UnCLe: Towards Scalable Dynamic Causal Discovery in Non-linear Temporal Systems
Tingzhu Bi, Yicheng Pan, Xinrui Jiang, Huize Sun, Meng Ma, Ping Wang
TL;DR
UnCLe tackles the challenge of learning time-varying causal graphs from nonlinear time series by combining semantic disentanglement with auto-regressive dependency modeling and perturbation-based causal inference. It introduces a scalable two-phase framework using Uncoupler and Recoupler networks plus multi-channel Dependency Matrices to capture evolving inter-variable influences, with post-hoc dynamic and static discovery modes. Empirical results demonstrate strong performance on static and dynamic benchmarks and provide interpretable phase-specific insights in human motion and other real-world data, while ablations corroborate the importance of each component. The work advances dynamic causal discovery by offering a principled, scalable approach with practical applicability, though it acknowledges the need for theoretical identifiability guarantees and careful consideration in high-stakes deployments.
Abstract
Uncovering cause-effect relationships from observational time series is fundamental to understanding complex systems. While many methods infer static causal graphs, real-world systems often exhibit dynamic causality-where relationships evolve over time. Accurately capturing these temporal dynamics requires time-resolved causal graphs. We propose UnCLe, a novel deep learning method for scalable dynamic causal discovery.
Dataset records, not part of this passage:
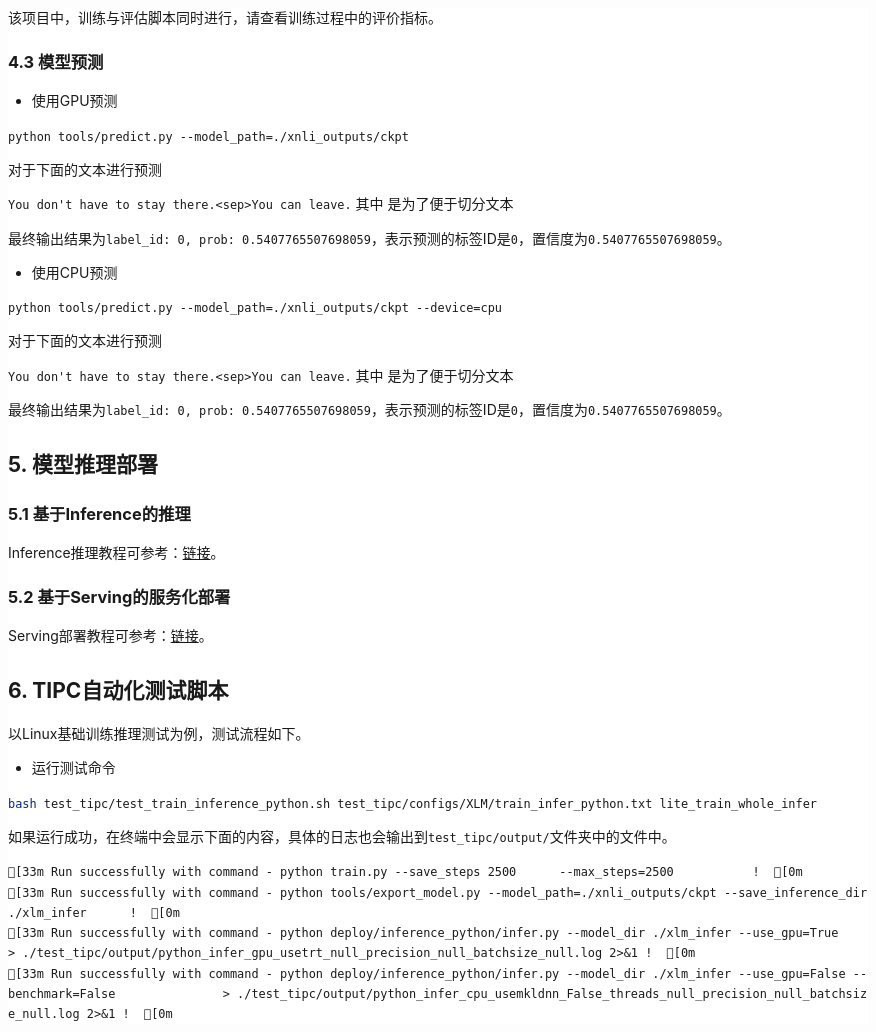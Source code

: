 该项目中，训练与评估脚本同时进行，请查看训练过程中的评价指标。

### 4.3 模型预测

* 使用GPU预测

```
python tools/predict.py --model_path=./xnli_outputs/ckpt
```

对于下面的文本进行预测

`You don't have to stay there.<sep>You can leave.` 其中 <sep>是为了便于切分文本

最终输出结果为`label_id: 0, prob: 0.5407765507698059`，表示预测的标签ID是`0`，置信度为`0.5407765507698059`。

* 使用CPU预测

```
python tools/predict.py --model_path=./xnli_outputs/ckpt --device=cpu
```
对于下面的文本进行预测

`You don't have to stay there.<sep>You can leave.` 其中 <sep>是为了便于切分文本

最终输出结果为`label_id: 0, prob: 0.5407765507698059`，表示预测的标签ID是`0`，置信度为`0.5407765507698059`。

## 5. 模型推理部署

### 5.1 基于Inference的推理

Inference推理教程可参考：[链接](./deploy/inference_python/README.md)。

### 5.2 基于Serving的服务化部署

Serving部署教程可参考：[链接](deploy/serving_python/README.md)。


## 6. TIPC自动化测试脚本

以Linux基础训练推理测试为例，测试流程如下。

* 运行测试命令

```bash
bash test_tipc/test_train_inference_python.sh test_tipc/configs/XLM/train_infer_python.txt lite_train_whole_infer
```

如果运行成功，在终端中会显示下面的内容，具体的日志也会输出到`test_tipc/output/`文件夹中的文件中。

```
[33m Run successfully with command - python train.py --save_steps 2500      --max_steps=2500           !  [0m
[33m Run successfully with command - python tools/export_model.py --model_path=./xnli_outputs/ckpt --save_inference_dir ./xlm_infer      !  [0m
[33m Run successfully with command - python deploy/inference_python/infer.py --model_dir ./xlm_infer --use_gpu=True               > ./test_tipc/output/python_infer_gpu_usetrt_null_precision_null_batchsize_null.log 2>&1 !  [0m
[33m Run successfully with command - python deploy/inference_python/infer.py --model_dir ./xlm_infer --use_gpu=False --benchmark=False               > ./test_tipc/output/python_infer_cpu_usemkldnn_False_threads_null_precision_null_batchsize_null.log 2>&1 !  [0m
```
UnCLe employs a pair of Uncoupler and Recoupler networks to disentangle input time series into semantic representations and learns inter-variable dependencies via auto-regressive Dependency Matrices. It estimates dynamic causal influences by analyzing datapoint-wise prediction errors induced by temporal perturbations. Extensive experiments demonstrate that UnCLe not only outperforms state-of-the-art baselines on static causal discovery benchmarks but, more importantly, exhibits a unique capability to accurately capture and represent evolving temporal causality in both synthetic and real-world dynamic systems (e.g., human motion). UnCLe offers a promising approach for revealing the underlying, time-varying mechanisms of complex phenomena.